▶ **Work instructions**: Only lines holding the word "toString" are needed; copy each of them from the material.

▶ **Records for processing**:

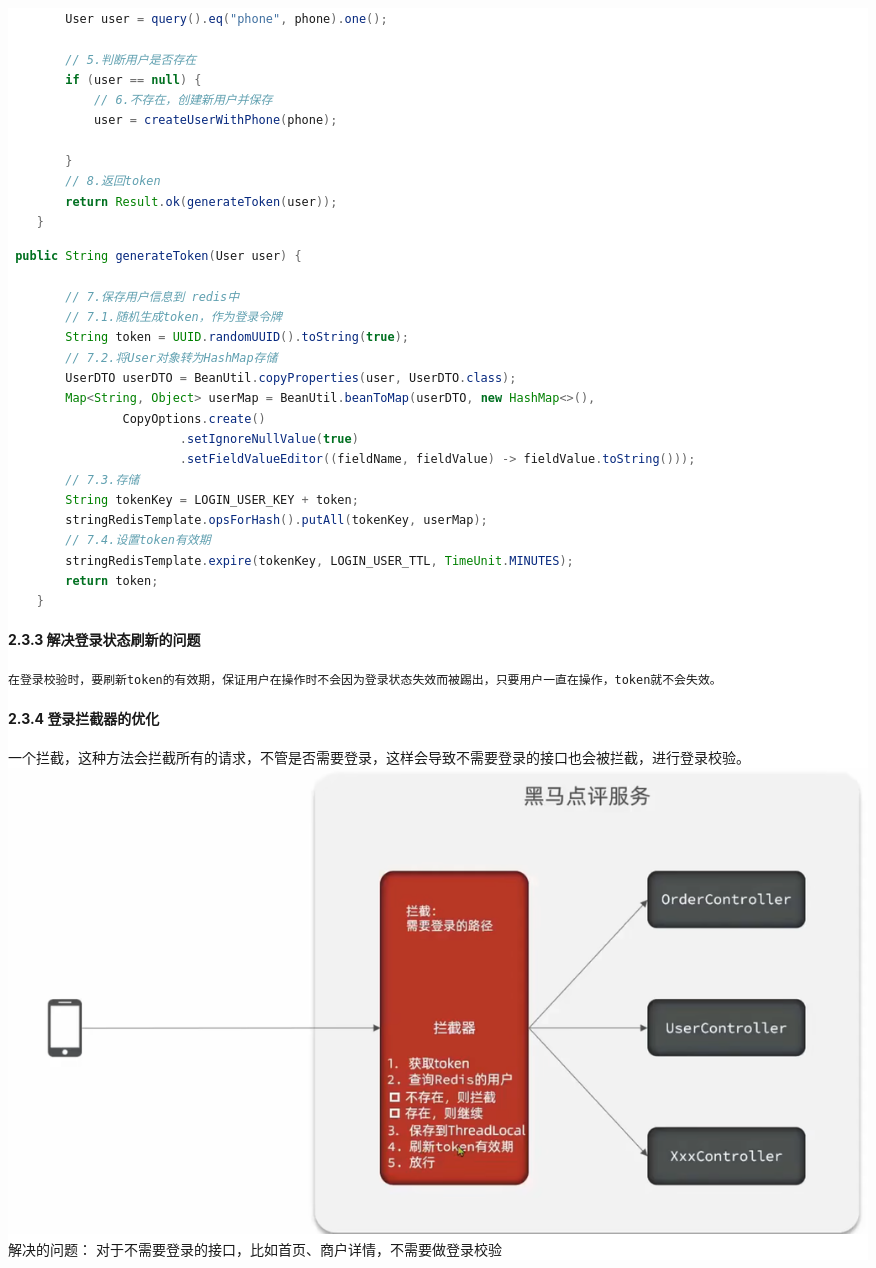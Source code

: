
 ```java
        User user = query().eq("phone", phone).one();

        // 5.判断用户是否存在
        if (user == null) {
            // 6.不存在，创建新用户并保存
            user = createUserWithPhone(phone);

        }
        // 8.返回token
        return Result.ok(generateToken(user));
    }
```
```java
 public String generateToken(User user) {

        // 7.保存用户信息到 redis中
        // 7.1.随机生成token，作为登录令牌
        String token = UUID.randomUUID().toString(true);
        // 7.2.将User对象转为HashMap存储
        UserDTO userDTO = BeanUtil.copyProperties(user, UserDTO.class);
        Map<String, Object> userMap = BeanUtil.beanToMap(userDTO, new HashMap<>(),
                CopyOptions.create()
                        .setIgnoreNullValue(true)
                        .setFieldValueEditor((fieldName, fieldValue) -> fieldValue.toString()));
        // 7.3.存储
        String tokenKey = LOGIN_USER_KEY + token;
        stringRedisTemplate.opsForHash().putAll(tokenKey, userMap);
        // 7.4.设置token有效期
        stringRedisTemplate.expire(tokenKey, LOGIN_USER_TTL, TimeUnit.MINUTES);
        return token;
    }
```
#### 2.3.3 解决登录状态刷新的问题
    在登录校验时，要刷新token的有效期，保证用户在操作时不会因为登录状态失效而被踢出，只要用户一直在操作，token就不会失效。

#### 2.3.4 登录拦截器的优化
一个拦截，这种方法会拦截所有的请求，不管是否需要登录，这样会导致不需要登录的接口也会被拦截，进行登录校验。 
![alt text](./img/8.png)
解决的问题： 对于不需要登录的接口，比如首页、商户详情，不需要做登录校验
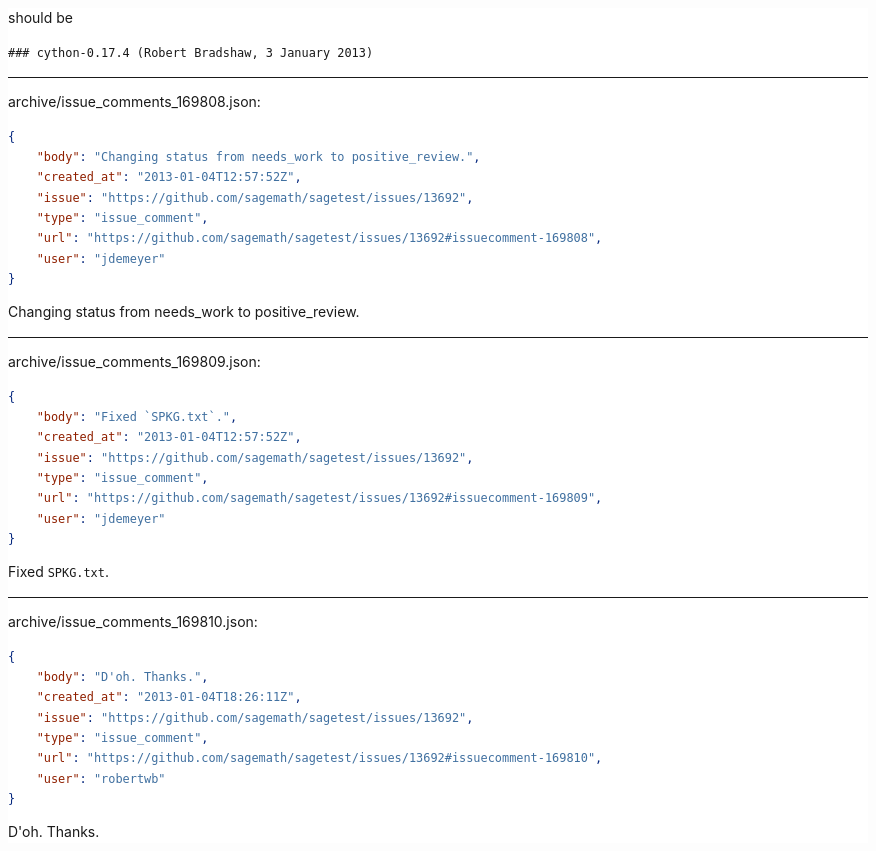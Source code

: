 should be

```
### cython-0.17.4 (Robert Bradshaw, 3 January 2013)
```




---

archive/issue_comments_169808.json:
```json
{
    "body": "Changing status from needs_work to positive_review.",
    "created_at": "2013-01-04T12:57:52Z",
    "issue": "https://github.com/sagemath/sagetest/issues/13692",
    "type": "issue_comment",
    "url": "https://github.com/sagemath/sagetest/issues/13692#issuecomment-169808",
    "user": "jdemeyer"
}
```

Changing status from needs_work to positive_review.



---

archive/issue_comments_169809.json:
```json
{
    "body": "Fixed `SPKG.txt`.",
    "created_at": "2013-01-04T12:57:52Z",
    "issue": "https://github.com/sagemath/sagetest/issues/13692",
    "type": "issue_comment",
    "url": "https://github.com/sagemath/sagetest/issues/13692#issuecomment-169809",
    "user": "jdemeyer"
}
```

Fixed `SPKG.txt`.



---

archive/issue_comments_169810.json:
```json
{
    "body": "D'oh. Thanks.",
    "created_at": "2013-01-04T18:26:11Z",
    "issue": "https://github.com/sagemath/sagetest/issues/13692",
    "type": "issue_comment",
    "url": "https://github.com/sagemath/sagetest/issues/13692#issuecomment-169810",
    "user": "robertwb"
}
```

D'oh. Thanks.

▶ **Answer box**:
        String token = UUID.randomUUID().toString(true);
                        .setFieldValueEditor((fieldName, fieldValue) -> fieldValue.toString()));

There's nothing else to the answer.